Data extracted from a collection
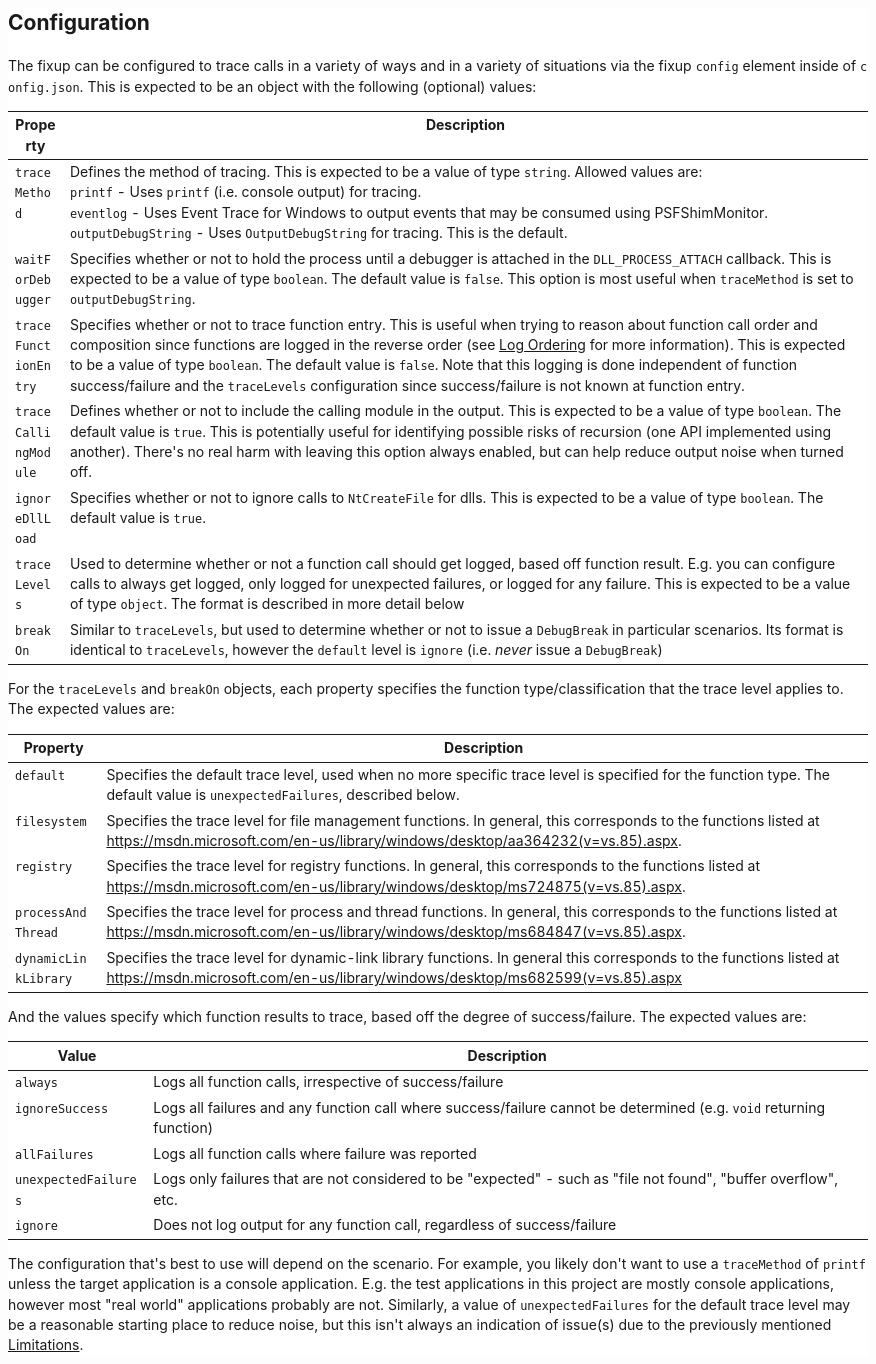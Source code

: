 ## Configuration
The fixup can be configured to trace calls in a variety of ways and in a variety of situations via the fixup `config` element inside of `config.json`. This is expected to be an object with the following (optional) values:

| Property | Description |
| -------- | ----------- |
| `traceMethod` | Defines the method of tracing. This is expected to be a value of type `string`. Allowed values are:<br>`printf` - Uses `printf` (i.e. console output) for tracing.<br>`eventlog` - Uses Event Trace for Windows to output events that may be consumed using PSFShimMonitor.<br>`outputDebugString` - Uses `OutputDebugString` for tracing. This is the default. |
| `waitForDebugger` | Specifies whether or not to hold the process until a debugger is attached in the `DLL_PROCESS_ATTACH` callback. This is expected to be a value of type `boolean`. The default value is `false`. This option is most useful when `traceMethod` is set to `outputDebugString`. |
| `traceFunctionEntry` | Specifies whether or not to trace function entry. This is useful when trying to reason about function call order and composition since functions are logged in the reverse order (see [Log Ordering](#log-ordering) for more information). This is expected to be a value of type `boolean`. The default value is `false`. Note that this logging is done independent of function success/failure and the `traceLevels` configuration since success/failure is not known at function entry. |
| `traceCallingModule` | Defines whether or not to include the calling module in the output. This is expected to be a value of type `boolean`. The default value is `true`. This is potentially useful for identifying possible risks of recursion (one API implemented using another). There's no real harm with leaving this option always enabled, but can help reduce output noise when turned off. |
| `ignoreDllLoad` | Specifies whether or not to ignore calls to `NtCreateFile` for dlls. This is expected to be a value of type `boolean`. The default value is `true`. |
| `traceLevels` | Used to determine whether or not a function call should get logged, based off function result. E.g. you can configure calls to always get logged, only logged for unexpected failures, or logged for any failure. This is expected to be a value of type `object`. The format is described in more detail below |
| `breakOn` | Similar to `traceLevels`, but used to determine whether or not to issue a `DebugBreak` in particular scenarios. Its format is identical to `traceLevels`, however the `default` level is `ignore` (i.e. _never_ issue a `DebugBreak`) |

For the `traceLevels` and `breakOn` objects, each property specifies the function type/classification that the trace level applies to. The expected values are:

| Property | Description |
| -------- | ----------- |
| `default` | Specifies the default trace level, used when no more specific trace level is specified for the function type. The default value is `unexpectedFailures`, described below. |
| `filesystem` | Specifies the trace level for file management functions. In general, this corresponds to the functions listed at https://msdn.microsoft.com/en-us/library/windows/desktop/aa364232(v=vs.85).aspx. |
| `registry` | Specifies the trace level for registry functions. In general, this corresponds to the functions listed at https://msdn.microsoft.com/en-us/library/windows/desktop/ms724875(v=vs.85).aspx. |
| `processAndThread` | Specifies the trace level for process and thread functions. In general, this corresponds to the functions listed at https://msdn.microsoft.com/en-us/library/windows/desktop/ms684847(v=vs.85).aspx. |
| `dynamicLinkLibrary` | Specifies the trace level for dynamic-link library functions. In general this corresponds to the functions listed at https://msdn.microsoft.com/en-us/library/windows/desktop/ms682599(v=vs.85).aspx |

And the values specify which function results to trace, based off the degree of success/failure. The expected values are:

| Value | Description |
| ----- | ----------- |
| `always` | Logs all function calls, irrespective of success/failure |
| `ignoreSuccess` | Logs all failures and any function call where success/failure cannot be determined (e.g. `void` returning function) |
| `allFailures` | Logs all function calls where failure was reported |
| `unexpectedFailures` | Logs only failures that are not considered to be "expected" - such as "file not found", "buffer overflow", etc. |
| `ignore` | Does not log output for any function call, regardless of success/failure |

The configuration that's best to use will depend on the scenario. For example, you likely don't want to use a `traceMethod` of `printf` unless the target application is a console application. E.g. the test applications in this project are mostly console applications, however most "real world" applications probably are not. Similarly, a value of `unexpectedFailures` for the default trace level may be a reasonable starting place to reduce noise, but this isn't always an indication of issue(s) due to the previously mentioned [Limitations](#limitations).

...

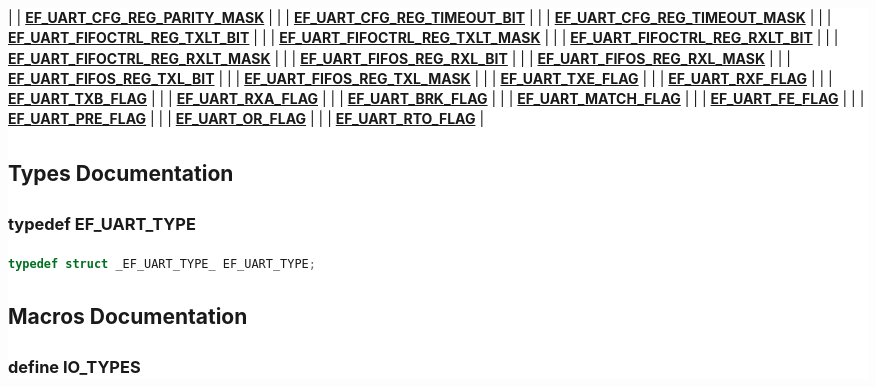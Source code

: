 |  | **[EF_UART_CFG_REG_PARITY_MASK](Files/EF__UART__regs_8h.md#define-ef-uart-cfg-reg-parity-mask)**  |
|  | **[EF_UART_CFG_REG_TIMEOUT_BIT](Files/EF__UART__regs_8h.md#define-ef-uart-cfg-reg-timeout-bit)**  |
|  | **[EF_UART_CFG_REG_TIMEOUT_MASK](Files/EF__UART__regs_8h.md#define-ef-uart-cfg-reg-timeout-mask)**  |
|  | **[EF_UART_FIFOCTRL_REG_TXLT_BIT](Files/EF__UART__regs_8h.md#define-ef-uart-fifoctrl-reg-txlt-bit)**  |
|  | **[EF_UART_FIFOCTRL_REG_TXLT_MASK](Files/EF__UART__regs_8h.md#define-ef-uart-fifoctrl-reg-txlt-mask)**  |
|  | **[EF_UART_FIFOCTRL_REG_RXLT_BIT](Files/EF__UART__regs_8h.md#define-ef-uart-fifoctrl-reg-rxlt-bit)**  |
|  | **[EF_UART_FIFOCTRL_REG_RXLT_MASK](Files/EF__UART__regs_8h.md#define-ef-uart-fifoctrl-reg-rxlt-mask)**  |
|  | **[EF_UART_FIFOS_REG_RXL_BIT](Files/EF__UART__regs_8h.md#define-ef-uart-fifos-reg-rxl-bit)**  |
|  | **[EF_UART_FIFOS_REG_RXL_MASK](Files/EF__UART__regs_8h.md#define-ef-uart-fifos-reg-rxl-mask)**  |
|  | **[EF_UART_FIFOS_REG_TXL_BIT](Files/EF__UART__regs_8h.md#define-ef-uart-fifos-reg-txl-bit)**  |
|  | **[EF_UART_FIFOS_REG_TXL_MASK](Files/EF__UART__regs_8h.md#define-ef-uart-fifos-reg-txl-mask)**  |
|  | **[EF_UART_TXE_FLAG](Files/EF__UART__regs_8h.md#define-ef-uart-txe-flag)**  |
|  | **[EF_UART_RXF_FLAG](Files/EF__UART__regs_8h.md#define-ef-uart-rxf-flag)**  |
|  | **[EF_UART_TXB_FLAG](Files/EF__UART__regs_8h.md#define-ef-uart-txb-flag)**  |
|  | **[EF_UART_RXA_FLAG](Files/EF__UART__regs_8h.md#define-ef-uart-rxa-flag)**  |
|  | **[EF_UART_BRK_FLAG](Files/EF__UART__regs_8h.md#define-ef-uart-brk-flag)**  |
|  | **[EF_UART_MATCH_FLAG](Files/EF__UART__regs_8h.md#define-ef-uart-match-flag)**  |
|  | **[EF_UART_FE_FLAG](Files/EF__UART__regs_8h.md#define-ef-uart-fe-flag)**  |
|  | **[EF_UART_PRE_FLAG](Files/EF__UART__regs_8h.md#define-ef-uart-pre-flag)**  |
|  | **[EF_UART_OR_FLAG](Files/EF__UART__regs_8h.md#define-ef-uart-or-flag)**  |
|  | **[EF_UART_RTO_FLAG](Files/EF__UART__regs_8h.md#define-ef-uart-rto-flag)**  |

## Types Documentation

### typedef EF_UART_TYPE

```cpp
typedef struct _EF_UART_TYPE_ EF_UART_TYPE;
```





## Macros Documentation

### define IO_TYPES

» **WHAT YOU SHOULD DO**
From the records above, show each line that contains the word "fifos".

» **ANSWER TO THE PROBLEM**
|  | **[EF_UART_FIFOS_REG_RXL_BIT](Files/EF__UART__regs_8h.md#define-ef-uart-fifos-reg-rxl-bit)**  |
|  | **[EF_UART_FIFOS_REG_RXL_MASK](Files/EF__UART__regs_8h.md#define-ef-uart-fifos-reg-rxl-mask)**  |
|  | **[EF_UART_FIFOS_REG_TXL_BIT](Files/EF__UART__regs_8h.md#define-ef-uart-fifos-reg-txl-bit)**  |
|  | **[EF_UART_FIFOS_REG_TXL_MASK](Files/EF__UART__regs_8h.md#define-ef-uart-fifos-reg-txl-mask)**  |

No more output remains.